Au moment où Graves retourna en Angleterre, en mars 1764, l’ambassadeur de France avait déposé de « lourdes plaintes » au sujet du comportement des capitaines de Graves sur la côte dont parlait le traité, spécialement en forçant les pêcheurs français à partir au plus tard le 10 septembre. Dans sa réplique, Graves se défendit, relativement à cette date du mois de septembre, en invoquant « l’usage du pays », et il accusa les Français de chercher simplement des excuses pour passer tout l’hiver sur la côte afin de faire du trappage, d’abattre des arbres et de construire des embarcations, d’une part, et de vivre dans ce qui était presque de « petites villes françaises », d’autre part.
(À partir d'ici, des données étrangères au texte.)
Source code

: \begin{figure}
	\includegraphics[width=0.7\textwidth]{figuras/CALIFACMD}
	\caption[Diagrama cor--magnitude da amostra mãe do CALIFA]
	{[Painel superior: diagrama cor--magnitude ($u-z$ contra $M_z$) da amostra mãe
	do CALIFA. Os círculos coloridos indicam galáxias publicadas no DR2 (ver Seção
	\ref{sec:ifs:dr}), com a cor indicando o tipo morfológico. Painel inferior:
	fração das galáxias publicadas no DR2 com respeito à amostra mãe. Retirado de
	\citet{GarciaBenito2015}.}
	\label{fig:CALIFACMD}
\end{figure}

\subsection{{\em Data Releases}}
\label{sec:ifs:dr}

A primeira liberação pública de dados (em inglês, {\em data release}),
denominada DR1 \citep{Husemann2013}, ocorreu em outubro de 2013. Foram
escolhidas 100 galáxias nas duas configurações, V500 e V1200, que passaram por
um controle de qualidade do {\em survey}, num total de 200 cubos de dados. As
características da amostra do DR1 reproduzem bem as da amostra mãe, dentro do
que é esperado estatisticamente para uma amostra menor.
En mai 1764, l’Amirauté réprimanda Ruthven pour la « violence et la témérité » de son comportement, et le successeur de Graves, Palliser, reçut instructions d’empêcher les pêcheurs britanniques et ses propres officiers d’interrompre à l’avenir l’activité de pêche des Français. En même temps, l’Amirauté assurait Graves qu’elle était « tout à fait satisfaite de sa conduite à Terre-Neuve ». De fait, c’est pour une large part grâce à l’attitude résolue de Graves que le gouvernement britannique put rejeter entièrement une réclamation des Français, voulant que la côte mentionnée dans le traité de 1763 fût exclusivement réservée à leurs pêcheurs.
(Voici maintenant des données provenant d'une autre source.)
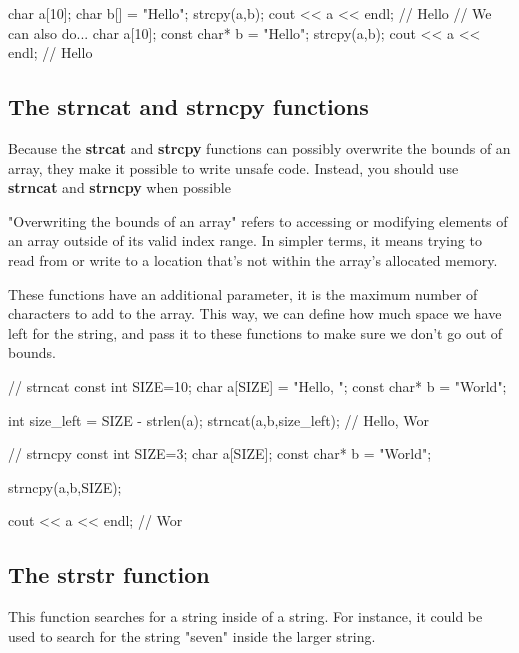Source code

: \documentclass{report}
\begin{document}
    \begin{cppcode}
char a[10];
char b[] = "Hello";
strcpy(a,b);
cout << a << endl; // Hello
// We can also do...
char a[10];
const char* b = "Hello";
strcpy(a,b);
cout << a << endl; // Hello
    \end{cppcode}
    
    \bigbreak \noindent 
    \bigbreak \noindent 

    \pagebreak
    \subsection{The strncat and strncpy functions}
    \bigbreak \noindent 
    Because the \textbf{strcat} and \textbf{strcpy} functions can possibly overwrite the bounds of an array, they make it possible to write unsafe code. Instead, you should use \textbf{strncat} and \textbf{strncpy} when possible
    \bigbreak \noindent 
    \begin{remark}
       "Overwriting the bounds of an array" refers to accessing or modifying elements of an array outside of its valid index range. In simpler terms, it means trying to read from or write to a location that's not within the array's allocated memory.
    \end{remark}
    \bigbreak \noindent 
    These functions have an additional parameter, it is the maximum number of characters to add to the array. This way, we can define how much space we have left for the string, and pass it to these functions to make sure we don't go out of bounds.
    \bigbreak \noindent 
    
    \begin{cppcode}
// strncat
const int SIZE=10;
char a[SIZE] = "Hello, ";
const char* b = "World";

int size_left = SIZE - strlen(a);
strncat(a,b,size_left); // Hello, Wor

// strncpy
const int SIZE=3;
char a[SIZE];
const char* b = "World";

strncpy(a,b,SIZE);

cout << a << endl; // Wor
    \end{cppcode}
    

    \bigbreak \noindent 
    \subsection{The strstr function}
    \bigbreak \noindent 
    This function searches for a string inside of a string. For instance, it could be used to search for the string "seven" inside the larger string.
    \bigbreak \noindent 
    
\end{document}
Réfléchissant aux trois années de son gouvernement, Graves fit remarquer franchement que beaucoup d’anciennes lois, en particulier celles qui favorisaient la pêche hauturière anglaise, étaient désuètes et non respectées. Il signala aussi que l’officier de marine qui assumait les fonctions de gouverneur était en position de faiblesse à cause de son inexpérience de l’administration civile, de l’absence de conseillers désintéressés et de la courte durée de son mandat : « le premier été, le gouverneur n’est pas censé connaître quoi que ce soit de ce qui fait l’objet de ses responsabilités ; le deuxième, il a conservé précieusement un tas de rapports incompatibles et contradictoires concernant les coutumes et l’intérêt du pays, qui lui ont été présentés exactement dans le sens des préoccupations de ceux qui les préparent ; le troisième été, comme il commence à connaître quelque peu les gens et à faire la part du vrai et du faux, il est rejeté et on n’entend plus parler de lui de sorte que, malgré ses bonnes dispositions et la peine qu’il se donne, on ne peut attendre grand-chose de lui ».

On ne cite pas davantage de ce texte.